Activity: The records that follow are to be reproduced exactly. Any pictures in them are left out.

Provided information:
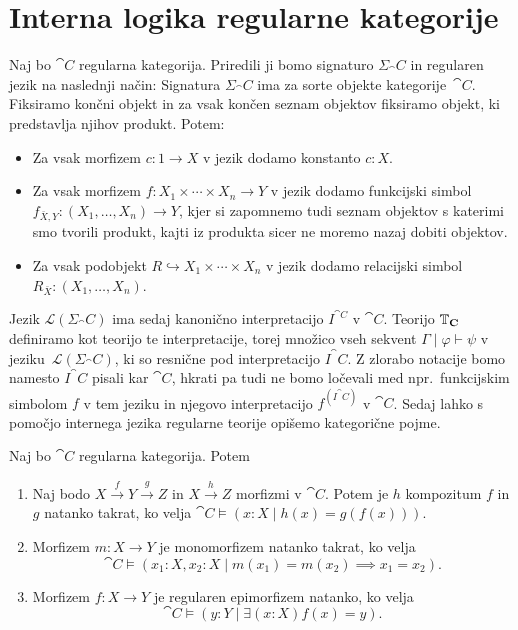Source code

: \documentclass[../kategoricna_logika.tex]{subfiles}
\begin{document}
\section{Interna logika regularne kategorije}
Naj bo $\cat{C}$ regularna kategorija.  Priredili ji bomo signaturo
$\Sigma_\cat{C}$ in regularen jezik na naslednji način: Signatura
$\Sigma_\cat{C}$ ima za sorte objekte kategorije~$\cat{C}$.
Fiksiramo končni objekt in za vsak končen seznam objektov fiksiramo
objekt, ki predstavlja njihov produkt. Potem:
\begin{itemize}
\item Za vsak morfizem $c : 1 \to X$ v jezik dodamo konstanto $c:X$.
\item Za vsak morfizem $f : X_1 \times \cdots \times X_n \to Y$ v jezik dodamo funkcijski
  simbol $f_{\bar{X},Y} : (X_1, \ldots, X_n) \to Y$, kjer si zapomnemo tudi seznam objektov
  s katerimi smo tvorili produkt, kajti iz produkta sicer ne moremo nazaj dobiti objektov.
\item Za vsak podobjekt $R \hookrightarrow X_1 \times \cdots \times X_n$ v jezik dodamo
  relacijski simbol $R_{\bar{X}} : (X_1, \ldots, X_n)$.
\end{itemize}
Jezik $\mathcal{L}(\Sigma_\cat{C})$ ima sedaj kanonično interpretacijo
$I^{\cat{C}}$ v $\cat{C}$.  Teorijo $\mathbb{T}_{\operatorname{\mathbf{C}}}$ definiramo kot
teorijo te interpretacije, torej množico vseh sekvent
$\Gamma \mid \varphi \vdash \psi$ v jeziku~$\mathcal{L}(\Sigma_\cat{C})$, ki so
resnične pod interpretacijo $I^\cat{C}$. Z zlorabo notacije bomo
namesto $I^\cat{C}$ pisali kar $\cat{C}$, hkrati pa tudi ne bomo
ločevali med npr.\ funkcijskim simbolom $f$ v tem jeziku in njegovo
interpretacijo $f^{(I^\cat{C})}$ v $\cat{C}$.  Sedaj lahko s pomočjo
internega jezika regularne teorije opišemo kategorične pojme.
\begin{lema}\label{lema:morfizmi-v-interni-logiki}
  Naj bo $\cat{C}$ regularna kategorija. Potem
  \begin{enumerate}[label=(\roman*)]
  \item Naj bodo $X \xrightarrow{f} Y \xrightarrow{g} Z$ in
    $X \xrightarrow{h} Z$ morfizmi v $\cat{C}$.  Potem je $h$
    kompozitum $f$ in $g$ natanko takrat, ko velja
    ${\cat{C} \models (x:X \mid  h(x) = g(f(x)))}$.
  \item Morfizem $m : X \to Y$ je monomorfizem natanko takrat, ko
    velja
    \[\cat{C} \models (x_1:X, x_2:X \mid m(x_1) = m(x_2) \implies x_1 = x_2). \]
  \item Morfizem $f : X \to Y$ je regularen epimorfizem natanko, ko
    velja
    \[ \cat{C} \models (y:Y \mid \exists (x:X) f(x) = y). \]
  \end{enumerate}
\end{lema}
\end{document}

Result of the task:
Source code

: \documentclass[../kategoricna_logika.tex]{subfiles}
\begin{document}
\section{Interna logika regularne kategorije}
Naj bo $\cat{C}$ regularna kategorija.  Priredili ji bomo signaturo
$\Sigma_\cat{C}$ in regularen jezik na naslednji način: Signatura
$\Sigma_\cat{C}$ ima za sorte objekte kategorije~$\cat{C}$.
Fiksiramo končni objekt in za vsak končen seznam objektov fiksiramo
objekt, ki predstavlja njihov produkt. Potem:
\begin{itemize}
\item Za vsak morfizem $c : 1 \to X$ v jezik dodamo konstanto $c:X$.
\item Za vsak morfizem $f : X_1 \times \cdots \times X_n \to Y$ v jezik dodamo funkcijski
  simbol $f_{\bar{X},Y} : (X_1, \ldots, X_n) \to Y$, kjer si zapomnemo tudi seznam objektov
  s katerimi smo tvorili produkt, kajti iz produkta sicer ne moremo nazaj dobiti objektov.
\item Za vsak podobjekt $R \hookrightarrow X_1 \times \cdots \times X_n$ v jezik dodamo
  relacijski simbol $R_{\bar{X}} : (X_1, \ldots, X_n)$.
\end{itemize}
Jezik $\mathcal{L}(\Sigma_\cat{C})$ ima sedaj kanonično interpretacijo
$I^{\cat{C}}$ v $\cat{C}$.  Teorijo $\mathbb{T}_{\operatorname{\mathbf{C}}}$ definiramo kot
teorijo te interpretacije, torej množico vseh sekvent
$\Gamma \mid \varphi \vdash \psi$ v jeziku~$\mathcal{L}(\Sigma_\cat{C})$, ki so
resnične pod interpretacijo $I^\cat{C}$. Z zlorabo notacije bomo
namesto $I^\cat{C}$ pisali kar $\cat{C}$, hkrati pa tudi ne bomo
ločevali med npr.\ funkcijskim simbolom $f$ v tem jeziku in njegovo
interpretacijo $f^{(I^\cat{C})}$ v $\cat{C}$.  Sedaj lahko s pomočjo
internega jezika regularne teorije opišemo kategorične pojme.
\begin{lema}\label{lema:morfizmi-v-interni-logiki}
  Naj bo $\cat{C}$ regularna kategorija. Potem
  \begin{enumerate}[label=(\roman*)]
  \item Naj bodo $X \xrightarrow{f} Y \xrightarrow{g} Z$ in
    $X \xrightarrow{h} Z$ morfizmi v $\cat{C}$.  Potem je $h$
    kompozitum $f$ in $g$ natanko takrat, ko velja
    ${\cat{C} \models (x:X \mid  h(x) = g(f(x)))}$.
  \item Morfizem $m : X \to Y$ je monomorfizem natanko takrat, ko
    velja
    \[\cat{C} \models (x_1:X, x_2:X \mid m(x_1) = m(x_2) \implies x_1 = x_2). \]
  \item Morfizem $f : X \to Y$ je regularen epimorfizem natanko, ko
    velja
    \[ \cat{C} \models (y:Y \mid \exists (x:X) f(x) = y). \]
  \end{enumerate}
\end{lema}
\end{document}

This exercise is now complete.